◆ Records:

--- START ---

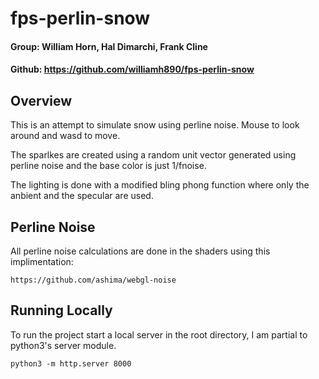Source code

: # fps-perlin-snow
#### Group: William Horn, Hal Dimarchi, Frank Cline
#### Github: https://github.com/williamh890/fps-perlin-snow

## Overview
This is an attempt to simulate snow using perline noise. Mouse to look around
and wasd to move.

The sparlkes are created using a random unit vector generated using perline
noise and the base color is just 1/fnoise.

The lighting is done with a modified bling phong function where only the
anbient and the specular are used.

## Perline Noise
All perline noise calculations are done in the shaders using this implimentation:

    https://github.com/ashima/webgl-noise

## Running Locally

To run the project start a local server in the root directory, I am partial to python3's
server module.

    python3 -m http.server 8000


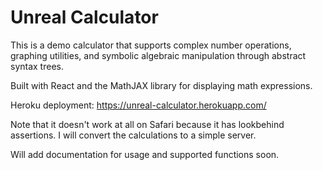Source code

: # Unreal Calculator

This is a demo calculator that supports complex number operations, graphing utilities, and symbolic algebraic manipulation through abstract syntax trees.

Built with React and the MathJAX library for displaying math expressions.

Heroku deployment: https://unreal-calculator.herokuapp.com/

Note that it doesn't work at all on Safari because it has lookbehind assertions. I will convert the calculations to a simple server. 

Will add documentation for usage and supported functions soon.
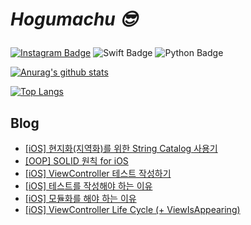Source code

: # _<p>Hogumachu 😎_<p>


[![Instagram Badge](https://img.shields.io/badge/Instagram-E4405F?style=flat-square&logo=instagram&logoColor=white&link=)](https://www.instagram.com/hogumachu/)
![Swift Badge](https://img.shields.io/badge/Swift-FA7348?style=flat-square&logo=swift&logoColor=white&link=) ![Python Badge](https://img.shields.io/badge/Python-3776ab?style=flat-square&logo=python&logoColor=white&link=)

[![Anurag's github stats](https://github-readme-stats.vercel.app/api?username=hogumachu)](https://github.com/hogumachu)

[![Top Langs](https://github-readme-stats.vercel.app/api/top-langs/?username=hogumachu&layout=compact)](https://github.com/hogumachu)
## Blog
* [[iOS] 현지화(지역화)를 위한 String Catalog 사용기](https://hogumachu.tistory.com/39)
* [[OOP] SOLID 원칙 for iOS](https://hogumachu.tistory.com/38)
* [[iOS] ViewController 테스트 작성하기](https://hogumachu.tistory.com/37)
* [[iOS] 테스트를 작성해야 하는 이유](https://hogumachu.tistory.com/36)
* [[iOS] 모듈화를 해야 하는 이유](https://hogumachu.tistory.com/35)
* [[iOS] ViewController Life Cycle (+ ViewIsAppearing)](https://hogumachu.tistory.com/34)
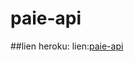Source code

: # paie-api

##lien heroku:
  lien:[paie-api](https://kseguineau-paie-api.herokuapp.com/entreprises)
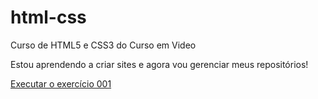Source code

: # html-css
 Curso de HTML5  e CSS3 do Curso em Video 

Estou aprendendo a criar sites e agora vou gerenciar meus repositórios!

<a href="https://marcosoliveiracintra.github.io/html-css/exercicios/ex001/index.html">Executar o exercício 001</a>
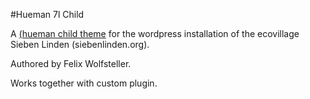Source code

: #Hueman 7l Child

A [(hueman child theme](http://presscustomizr.com/hueman/) for the wordpress installation of the ecovillage Sieben Linden (siebenlinden.org).

Authored by Felix Wolfsteller.

Works together with custom plugin.
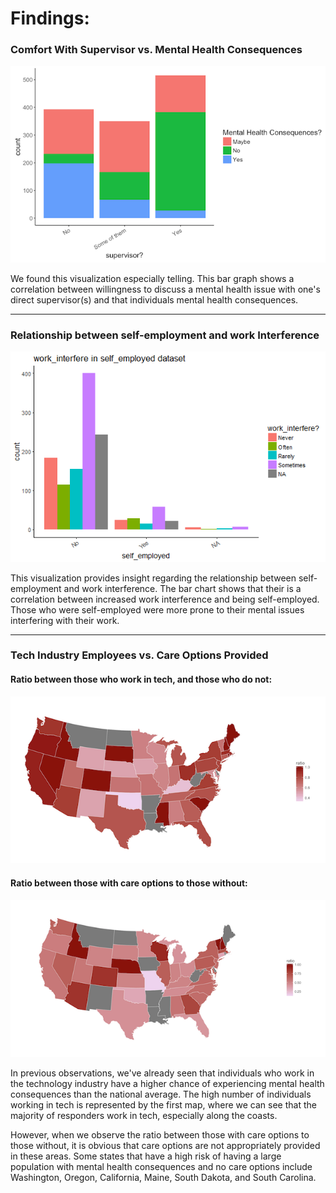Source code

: # Findings:

### Comfort With Supervisor vs. Mental Health Consequences

![supervisor findings](imgs/supervisorCount.png)

We found this visualization especially telling. This bar graph shows a correlation between  willingness to discuss a mental health issue with one's direct supervisor(s) and that individuals mental health consequences.
***
### Relationship between self-employment and work Interference

![self-employment findings](imgs/Self-employedWorkInterference.png)

This visualization provides insight regarding the relationship between self-employment and work interference. The bar chart shows that their is a correlation between increased work interference and being self-employed. Those who were self-employed were more prone to their mental issues interfering with their work.  
***
### Tech Industry Employees vs. Care Options Provided

#### Ratio between those who work in tech, and those who do not:
![tech map](imgs/tech_company.png)

#### Ratio between those with care options to those without:
![care optinos map](imgs/care_options.png)

In previous observations, we've already seen that individuals who work in the technology industry have a higher chance of experiencing mental health consequences than the national average. The high number of individuals working in tech is represented by the first map, where we can see that the majority of responders work in tech, especially along the coasts.

However, when we observe the ratio between those with care options to those without, it is obvious that care options are not appropriately provided in these areas. Some states that have a high risk of having a large population with mental health consequences and no care options include Washington, Oregon, California, Maine, South Dakota, and South Carolina.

--- END ---

◆ About this task:
Transcribe all of the records exactly, without reproducing their pictures.

◆ Solution for this task:
Source code

: # fps-perlin-snow
#### Group: William Horn, Hal Dimarchi, Frank Cline
#### Github: https://github.com/williamh890/fps-perlin-snow

## Overview
This is an attempt to simulate snow using perline noise. Mouse to look around
and wasd to move.

The sparlkes are created using a random unit vector generated using perline
noise and the base color is just 1/fnoise.

The lighting is done with a modified bling phong function where only the
anbient and the specular are used.

## Perline Noise
All perline noise calculations are done in the shaders using this implimentation:

    https://github.com/ashima/webgl-noise

## Running Locally

To run the project start a local server in the root directory, I am partial to python3's
server module.

    python3 -m http.server 8000


Source code

: # Unreal Calculator

This is a demo calculator that supports complex number operations, graphing utilities, and symbolic algebraic manipulation through abstract syntax trees.

Built with React and the MathJAX library for displaying math expressions.

Heroku deployment: https://unreal-calculator.herokuapp.com/

Note that it doesn't work at all on Safari because it has lookbehind assertions. I will convert the calculations to a simple server. 

Will add documentation for usage and supported functions soon.
Source code

: # _<p>Hogumachu 😎_<p>


[![Instagram Badge](https://img.shields.io/badge/Instagram-E4405F?style=flat-square&logo=instagram&logoColor=white&link=)](https://www.instagram.com/hogumachu/)
![Swift Badge](https://img.shields.io/badge/Swift-FA7348?style=flat-square&logo=swift&logoColor=white&link=) ![Python Badge](https://img.shields.io/badge/Python-3776ab?style=flat-square&logo=python&logoColor=white&link=)

[![Anurag's github stats](https://github-readme-stats.vercel.app/api?username=hogumachu)](https://github.com/hogumachu)

[![Top Langs](https://github-readme-stats.vercel.app/api/top-langs/?username=hogumachu&layout=compact)](https://github.com/hogumachu)
## Blog
* [[iOS] 현지화(지역화)를 위한 String Catalog 사용기](https://hogumachu.tistory.com/39)
* [[OOP] SOLID 원칙 for iOS](https://hogumachu.tistory.com/38)
* [[iOS] ViewController 테스트 작성하기](https://hogumachu.tistory.com/37)
* [[iOS] 테스트를 작성해야 하는 이유](https://hogumachu.tistory.com/36)
* [[iOS] 모듈화를 해야 하는 이유](https://hogumachu.tistory.com/35)
* [[iOS] ViewController Life Cycle (+ ViewIsAppearing)](https://hogumachu.tistory.com/34)
Source code

: # paie-api

##lien heroku:
  lien:[paie-api](https://kseguineau-paie-api.herokuapp.com/entreprises)
Source code

: # html-css
 Curso de HTML5  e CSS3 do Curso em Video 

Estou aprendendo a criar sites e agora vou gerenciar meus repositórios!

<a href="https://marcosoliveiracintra.github.io/html-css/exercicios/ex001/index.html">Executar o exercício 001</a>
Source code

: #Hueman 7l Child

A [(hueman child theme](http://presscustomizr.com/hueman/) for the wordpress installation of the ecovillage Sieben Linden (siebenlinden.org).

Authored by Felix Wolfsteller.

Works together with custom plugin.
Source code

: # Findings:

### Comfort With Supervisor vs. Mental Health Consequences

![supervisor findings](imgs/supervisorCount.png)

We found this visualization especially telling. This bar graph shows a correlation between  willingness to discuss a mental health issue with one's direct supervisor(s) and that individuals mental health consequences.
***
### Relationship between self-employment and work Interference

![self-employment findings](imgs/Self-employedWorkInterference.png)

This visualization provides insight regarding the relationship between self-employment and work interference. The bar chart shows that their is a correlation between increased work interference and being self-employed. Those who were self-employed were more prone to their mental issues interfering with their work.  
***
### Tech Industry Employees vs. Care Options Provided

#### Ratio between those who work in tech, and those who do not:
![tech map](imgs/tech_company.png)

#### Ratio between those with care options to those without:
![care optinos map](imgs/care_options.png)

In previous observations, we've already seen that individuals who work in the technology industry have a higher chance of experiencing mental health consequences than the national average. The high number of individuals working in tech is represented by the first map, where we can see that the majority of responders work in tech, especially along the coasts.

However, when we observe the ratio between those with care options to those without, it is obvious that care options are not appropriately provided in these areas. Some states that have a high risk of having a large population with mental health consequences and no care options include Washington, Oregon, California, Maine, South Dakota, and South Carolina.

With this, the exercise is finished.